▼▼▼

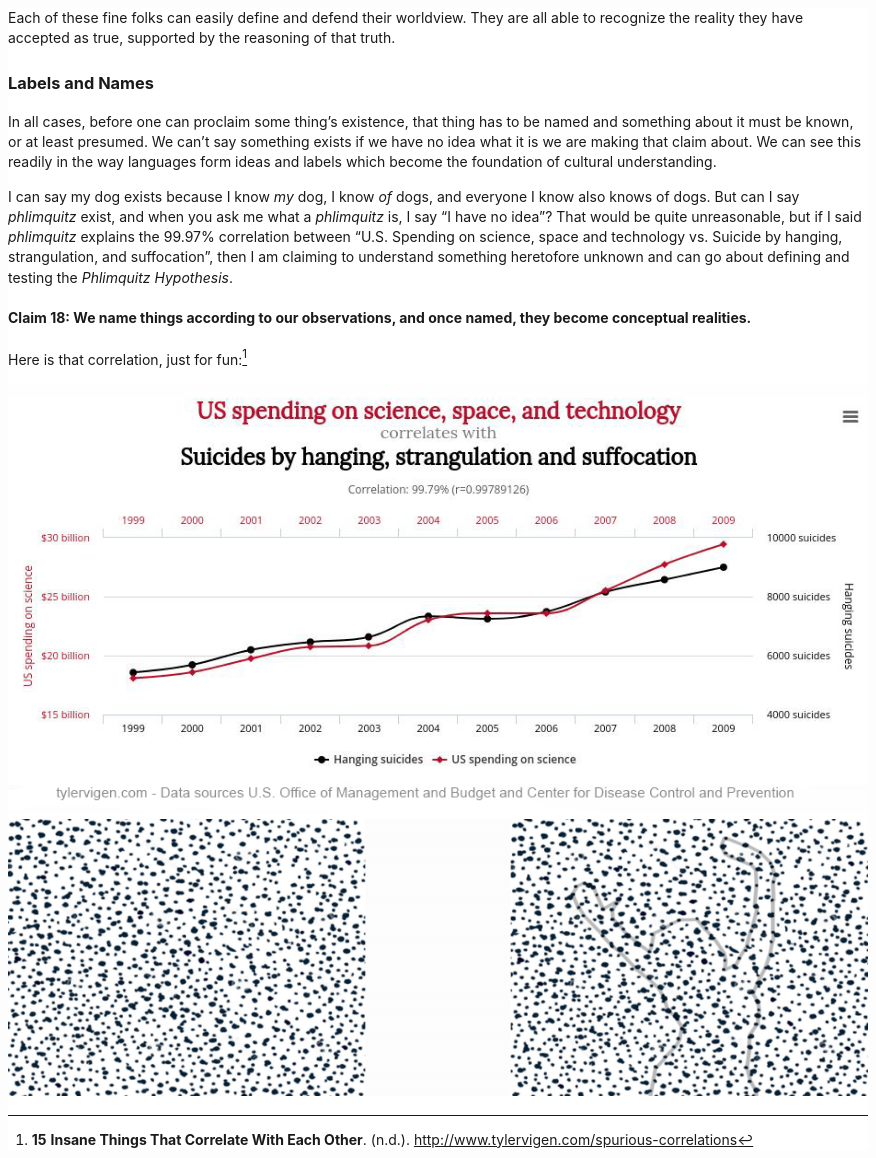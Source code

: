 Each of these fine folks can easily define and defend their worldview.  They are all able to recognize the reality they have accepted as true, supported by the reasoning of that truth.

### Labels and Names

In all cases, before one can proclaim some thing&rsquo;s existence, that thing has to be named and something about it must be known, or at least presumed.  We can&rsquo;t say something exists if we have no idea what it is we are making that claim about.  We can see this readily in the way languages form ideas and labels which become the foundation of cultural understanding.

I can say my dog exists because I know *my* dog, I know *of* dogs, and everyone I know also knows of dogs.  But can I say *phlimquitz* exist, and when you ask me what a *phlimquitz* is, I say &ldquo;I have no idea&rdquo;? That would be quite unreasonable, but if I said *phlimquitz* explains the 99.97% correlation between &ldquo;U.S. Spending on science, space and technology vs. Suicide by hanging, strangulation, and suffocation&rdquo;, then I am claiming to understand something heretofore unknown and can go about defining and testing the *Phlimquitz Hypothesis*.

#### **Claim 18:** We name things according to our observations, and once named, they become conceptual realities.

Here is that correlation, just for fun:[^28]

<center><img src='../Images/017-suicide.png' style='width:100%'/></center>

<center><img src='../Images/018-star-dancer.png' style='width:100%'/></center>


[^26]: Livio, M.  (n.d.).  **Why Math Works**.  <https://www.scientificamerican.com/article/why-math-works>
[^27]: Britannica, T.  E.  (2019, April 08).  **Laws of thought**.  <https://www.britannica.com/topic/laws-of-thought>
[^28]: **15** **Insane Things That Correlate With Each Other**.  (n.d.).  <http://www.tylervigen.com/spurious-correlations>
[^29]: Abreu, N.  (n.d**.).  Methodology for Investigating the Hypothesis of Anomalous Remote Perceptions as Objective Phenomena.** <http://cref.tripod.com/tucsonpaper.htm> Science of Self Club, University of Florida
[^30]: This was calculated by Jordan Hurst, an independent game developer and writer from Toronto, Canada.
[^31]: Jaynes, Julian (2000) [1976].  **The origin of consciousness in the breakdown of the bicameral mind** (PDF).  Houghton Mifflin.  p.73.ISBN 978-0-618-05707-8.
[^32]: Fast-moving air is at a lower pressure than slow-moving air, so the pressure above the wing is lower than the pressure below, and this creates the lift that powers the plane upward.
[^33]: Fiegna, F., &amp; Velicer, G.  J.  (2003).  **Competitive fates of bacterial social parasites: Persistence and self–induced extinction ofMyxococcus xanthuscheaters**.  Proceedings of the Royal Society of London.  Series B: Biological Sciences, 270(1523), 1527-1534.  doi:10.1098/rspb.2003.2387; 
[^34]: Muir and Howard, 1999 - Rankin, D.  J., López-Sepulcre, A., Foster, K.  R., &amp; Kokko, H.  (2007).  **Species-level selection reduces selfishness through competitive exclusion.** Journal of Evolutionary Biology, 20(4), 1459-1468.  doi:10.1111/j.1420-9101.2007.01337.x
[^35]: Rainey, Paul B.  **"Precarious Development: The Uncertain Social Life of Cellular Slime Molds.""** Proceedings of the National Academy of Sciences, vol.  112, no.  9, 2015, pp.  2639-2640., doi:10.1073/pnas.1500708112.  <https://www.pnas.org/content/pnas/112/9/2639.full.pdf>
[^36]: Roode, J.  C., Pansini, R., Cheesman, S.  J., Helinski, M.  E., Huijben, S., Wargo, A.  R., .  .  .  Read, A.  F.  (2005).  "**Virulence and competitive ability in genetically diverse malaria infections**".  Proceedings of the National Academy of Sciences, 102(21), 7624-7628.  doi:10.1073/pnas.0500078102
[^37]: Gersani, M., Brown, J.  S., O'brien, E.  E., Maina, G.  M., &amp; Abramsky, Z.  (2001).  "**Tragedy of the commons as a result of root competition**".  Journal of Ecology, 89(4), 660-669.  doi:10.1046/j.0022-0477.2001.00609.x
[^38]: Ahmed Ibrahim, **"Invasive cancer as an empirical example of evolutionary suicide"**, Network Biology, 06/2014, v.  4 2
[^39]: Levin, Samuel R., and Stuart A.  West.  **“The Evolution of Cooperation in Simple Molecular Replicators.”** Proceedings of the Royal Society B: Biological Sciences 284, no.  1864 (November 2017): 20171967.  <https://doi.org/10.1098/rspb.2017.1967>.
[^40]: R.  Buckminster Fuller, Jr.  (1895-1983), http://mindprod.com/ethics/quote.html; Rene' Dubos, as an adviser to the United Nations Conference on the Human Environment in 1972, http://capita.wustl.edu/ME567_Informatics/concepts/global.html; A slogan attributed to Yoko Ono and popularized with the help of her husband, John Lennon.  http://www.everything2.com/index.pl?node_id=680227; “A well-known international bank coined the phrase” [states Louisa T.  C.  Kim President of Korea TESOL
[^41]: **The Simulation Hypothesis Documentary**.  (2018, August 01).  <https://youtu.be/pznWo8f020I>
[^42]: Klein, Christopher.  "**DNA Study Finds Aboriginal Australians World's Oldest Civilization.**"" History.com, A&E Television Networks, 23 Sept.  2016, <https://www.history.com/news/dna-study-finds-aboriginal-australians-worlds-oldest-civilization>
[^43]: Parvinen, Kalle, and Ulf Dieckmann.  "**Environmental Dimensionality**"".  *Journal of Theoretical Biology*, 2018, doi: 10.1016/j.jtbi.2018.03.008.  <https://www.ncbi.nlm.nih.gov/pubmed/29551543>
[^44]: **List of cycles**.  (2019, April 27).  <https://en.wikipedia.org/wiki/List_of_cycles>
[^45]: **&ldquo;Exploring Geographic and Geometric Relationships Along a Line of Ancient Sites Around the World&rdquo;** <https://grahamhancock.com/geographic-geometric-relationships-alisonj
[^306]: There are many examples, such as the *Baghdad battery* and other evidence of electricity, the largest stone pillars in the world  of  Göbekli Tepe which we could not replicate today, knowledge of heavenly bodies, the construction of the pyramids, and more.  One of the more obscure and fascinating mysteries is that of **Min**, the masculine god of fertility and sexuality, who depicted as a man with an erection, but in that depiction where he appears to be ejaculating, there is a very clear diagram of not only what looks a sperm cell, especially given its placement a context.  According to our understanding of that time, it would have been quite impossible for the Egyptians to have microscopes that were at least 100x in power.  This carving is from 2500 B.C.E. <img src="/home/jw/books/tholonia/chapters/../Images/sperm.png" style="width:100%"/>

▲▲▲

# What needs to be done
Write down only the number of lines above where the word "Each" occurs.

# Task output
2